Understanding how obesity affects immune function could reshape personalized medicine approaches, particularly as emerging evidence reveals that men and women experience fundamentally different immune consequences from excess weight. This insight challenges the one-size-fits-all approach to obesity treatment and suggests targeted interventions may yield superior outcomes.
The comprehensive analysis demonstrates that biological sex creates distinct patterns of fat distribution and inflammatory responses during obesity. Males and females show markedly different adipose tissue inflammation profiles and adipocytokine production, leading to sex-specific metabolic consequences. These differences extend beyond fat storage to encompass how obesity disrupts both innate and adaptive immune responses, affecting susceptibility to infections, vaccine effectiveness, autoimmune conditions, cancer risk, and cardiovascular disease.

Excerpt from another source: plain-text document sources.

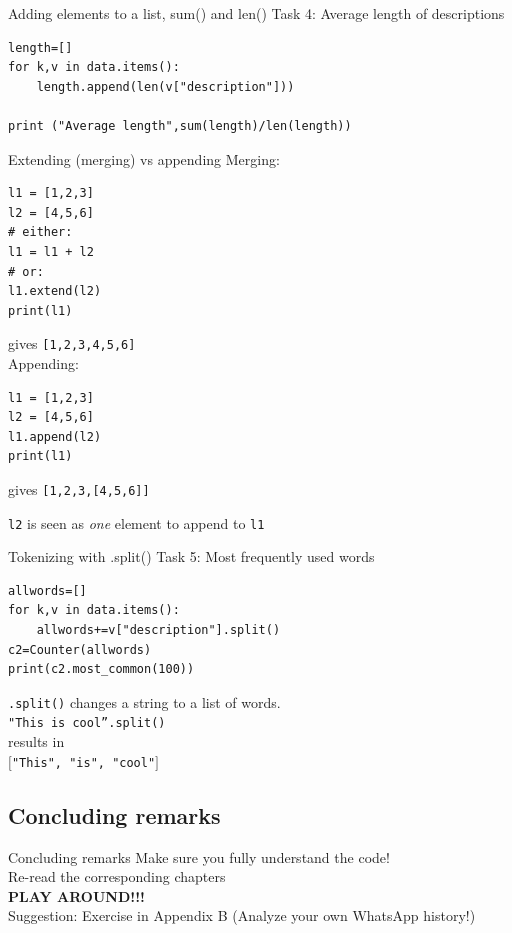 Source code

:\documentclass{beamer}
\begin{document}
\begin{frame}[fragile]{Adding elements to a list, sum() and len()}
Task 4: Average length of descriptions
\begin{lstlisting}
length=[]
for k,v in data.items():
    length.append(len(v["description"]))
    
print ("Average length",sum(length)/len(length))
\end{lstlisting}

\end{frame}


\begin{frame}[fragile]{Extending (merging) vs appending}
Merging:
\begin{lstlisting}
l1 = [1,2,3]
l2 = [4,5,6]
# either:
l1 = l1 + l2
# or:
l1.extend(l2)
print(l1)
\end{lstlisting}
gives \texttt{[1,2,3,4,5,6]}
~\\

Appending:
\begin{lstlisting}
l1 = [1,2,3]
l2 = [4,5,6]
l1.append(l2)
print(l1)
\end{lstlisting}
gives \texttt{[1,2,3,[4,5,6]]}

\texttt{l2} is seen as \emph{one} element to append to \texttt{l1}
\end{frame}


\begin{frame}[fragile]{Tokenizing with .split()}
Task 5: Most frequently used words
\begin{lstlisting}
allwords=[]
for k,v in data.items():
    allwords+=v["description"].split()
c2=Counter(allwords)
print(c2.most_common(100))
\end{lstlisting}
\scriptsize{
\texttt{.split()} changes a string to a list of words.\\ \texttt{"This is cool''.split()} \\results in\\ \texttt{$[$"This", "is", "cool"$]$}\\
}
\end{frame}


\subsection{Concluding remarks}
\begin{frame}{Concluding remarks}
Make sure you fully understand the code!\\
\vspace{1cm}
Re-read the corresponding chapters\\
\vspace{1cm}
\textbf{PLAY AROUND!!!}\\

Suggestion: Exercise in Appendix B (Analyze your own WhatsApp history!)
\end{frame}
\end{document}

The mechanistic drivers include sex steroids and chromosome complements that influence where fat accumulates, how adipose tissue becomes inflamed, gut microbiota composition, and systemic inflammatory cascades. These biological factors create measurably different immune dysfunction patterns between sexes, yet remain largely overlooked in current obesity research protocols.
This represents a significant gap in translational medicine. Most preclinical and clinical obesity studies fail to adequately analyze sex-based differences, potentially missing crucial therapeutic targets. The review's synthesis of animal model data and human studies provides compelling evidence that sex-stratified research could unlock more effective obesity interventions. For health-conscious adults, this suggests that future obesity treatments, metabolic health strategies, and even preventive care recommendations may need gender-specific calibration to maximize effectiveness and minimize disease risk.